En combattant l’esclavage, il est en avance d’un siècle sur son temps et ne se fait pas que des amis parmi les autres monarques européens.

En établissant à Rome la liberté de commerce, en ouvrant la Curie à des collaborateurs laïques (1800-1806), en tissant des relations diplomatiques avec la Russie, l’Angleterre, les États-Unis, des pays non catholiques, en réorganisant les écoles dans les États Pontificaux et en y abolissant la féodalité, Pie VII est résolument un pape du progrès inspiré des Lumières.

Par son action culturelle. Pendant toute sa vie monastique, dom Gregorio tentera de rénover l’idéal monastique de son ordre et travaillera à y moderniser l’enseignement. Une fois devenu pape, il travaillera à mettre en valeur le passé antique de Rome (fouilles archéologiques du port d’Ostie, travaux de restauration du Colisée) et d’embellir la ville (abords de l’arc de Constantin, fontaine de Monte-Cavallo, Piazza del Popolo, obélisque du Mont Pincius). Il créera un musée consacré à l’Antiquité, créera ou fera rouvrir des écoles et fera enrichir considérablement la Bibliothèque vaticane.

Il invitera aussi à Rome de nombreux artistes sans distinction de provenance ou de religion (nombre d'entre eux sont protestants), ce qui témoigne, vu l’époque et sa fonction, d’une grande ouverture d’esprit.

Par son humanité. Totalement dénué d’ambition personnelle, ami fidèle (des cardinaux Pacca et Consalvi notamment), sobre (il avouait vivre d’un écu par jour), pieux, doux (jamais il n’élevait la voix), discret, modeste, généreux (il dépense tous ses revenus d'évêque à soulager les pauvres de son diocèse), ferme au point de risquer sa vie pour défendre ses convictions (sa résistance à Napoléon est à cet égard exemplaire), Pie VII brille aussi par sa grandeur d’âme (il a recueilli à Rome toute la famille Bonaparte et insisté pour que la captivité de l'Empereur déchu soit adoucie). Sans doute vaut-il mieux de laisser la parole à ce sujet à Napoléon Bonaparte, son principal adversaire qui, dans ses Mémoires de Sainte-Hélène, écrit ces mots étonnants :

« C’est véritablement un bon, doux et brave homme. C’est un agneau, un véritable homme de bien, que j’estime, que j’aime beaucoup et qui, de son côté, me le rend un peu, j’en suis sûr … »
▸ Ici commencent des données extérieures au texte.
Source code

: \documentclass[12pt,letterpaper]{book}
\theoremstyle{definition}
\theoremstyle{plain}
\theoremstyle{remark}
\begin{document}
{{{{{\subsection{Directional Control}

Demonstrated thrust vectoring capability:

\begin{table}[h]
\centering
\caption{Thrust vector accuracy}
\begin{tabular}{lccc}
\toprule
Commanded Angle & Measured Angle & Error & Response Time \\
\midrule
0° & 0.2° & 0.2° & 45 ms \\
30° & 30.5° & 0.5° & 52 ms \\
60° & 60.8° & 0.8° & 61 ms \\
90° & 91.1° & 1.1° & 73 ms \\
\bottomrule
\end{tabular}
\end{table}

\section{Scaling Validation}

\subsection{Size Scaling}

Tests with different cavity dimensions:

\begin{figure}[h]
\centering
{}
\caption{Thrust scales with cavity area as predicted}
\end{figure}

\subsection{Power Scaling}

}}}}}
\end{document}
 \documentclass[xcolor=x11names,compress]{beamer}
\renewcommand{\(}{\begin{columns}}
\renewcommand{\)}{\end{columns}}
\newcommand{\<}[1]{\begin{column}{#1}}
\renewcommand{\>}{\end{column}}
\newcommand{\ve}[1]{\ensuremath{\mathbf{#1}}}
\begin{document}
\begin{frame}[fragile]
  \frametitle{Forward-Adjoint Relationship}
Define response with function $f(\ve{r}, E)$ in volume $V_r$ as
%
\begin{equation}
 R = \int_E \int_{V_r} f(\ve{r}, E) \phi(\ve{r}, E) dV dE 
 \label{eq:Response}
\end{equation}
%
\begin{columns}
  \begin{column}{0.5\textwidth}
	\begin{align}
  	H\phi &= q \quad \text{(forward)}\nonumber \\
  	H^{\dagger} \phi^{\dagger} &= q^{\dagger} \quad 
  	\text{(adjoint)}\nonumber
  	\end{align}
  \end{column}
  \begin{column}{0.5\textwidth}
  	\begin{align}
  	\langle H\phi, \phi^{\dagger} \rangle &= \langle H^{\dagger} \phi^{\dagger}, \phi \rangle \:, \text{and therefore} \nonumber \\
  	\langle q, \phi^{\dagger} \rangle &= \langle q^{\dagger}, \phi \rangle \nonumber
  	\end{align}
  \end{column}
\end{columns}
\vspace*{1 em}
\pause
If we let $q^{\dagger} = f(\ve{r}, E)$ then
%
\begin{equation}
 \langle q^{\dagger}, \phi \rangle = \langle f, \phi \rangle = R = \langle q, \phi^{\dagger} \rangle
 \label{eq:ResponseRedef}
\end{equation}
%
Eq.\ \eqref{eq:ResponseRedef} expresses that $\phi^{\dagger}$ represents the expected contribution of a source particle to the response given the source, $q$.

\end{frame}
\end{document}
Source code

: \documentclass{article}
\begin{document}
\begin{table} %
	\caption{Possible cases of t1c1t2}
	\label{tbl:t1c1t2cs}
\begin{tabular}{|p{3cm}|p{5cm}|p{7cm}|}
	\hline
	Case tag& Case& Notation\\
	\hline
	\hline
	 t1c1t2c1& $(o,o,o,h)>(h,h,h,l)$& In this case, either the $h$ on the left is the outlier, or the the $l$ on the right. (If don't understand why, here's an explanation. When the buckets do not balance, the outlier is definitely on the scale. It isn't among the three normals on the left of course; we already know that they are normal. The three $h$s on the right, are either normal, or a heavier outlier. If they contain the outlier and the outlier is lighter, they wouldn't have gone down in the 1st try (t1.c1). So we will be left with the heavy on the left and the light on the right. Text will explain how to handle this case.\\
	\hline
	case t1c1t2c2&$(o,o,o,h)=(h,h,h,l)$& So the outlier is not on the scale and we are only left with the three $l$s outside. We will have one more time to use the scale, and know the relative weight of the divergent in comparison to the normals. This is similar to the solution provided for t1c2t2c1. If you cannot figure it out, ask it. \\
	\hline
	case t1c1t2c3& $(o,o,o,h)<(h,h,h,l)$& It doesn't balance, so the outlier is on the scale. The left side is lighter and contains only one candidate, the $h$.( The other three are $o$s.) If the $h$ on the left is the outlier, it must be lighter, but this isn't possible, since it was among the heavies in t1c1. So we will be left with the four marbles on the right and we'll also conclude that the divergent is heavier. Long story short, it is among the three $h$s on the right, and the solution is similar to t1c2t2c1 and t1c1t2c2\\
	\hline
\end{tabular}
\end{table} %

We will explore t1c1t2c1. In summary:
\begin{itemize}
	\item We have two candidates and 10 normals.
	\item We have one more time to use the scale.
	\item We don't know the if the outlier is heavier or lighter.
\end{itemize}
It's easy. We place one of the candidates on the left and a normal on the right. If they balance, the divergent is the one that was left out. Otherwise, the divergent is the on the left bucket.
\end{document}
Il semble que le souverain sans armes était une incarnation si forte des vertus évangéliques que même l’Aigle Rapace se trouvait désarmé face à lui.

Et que Pie VII est donc sans doute l’un des plus grands papes de l’Histoire, non à cause de son action sur cette Histoire dont il ne parviendra que très temporairement à infléchir le cours, mais simplement du fait des immenses qualités de sa personne.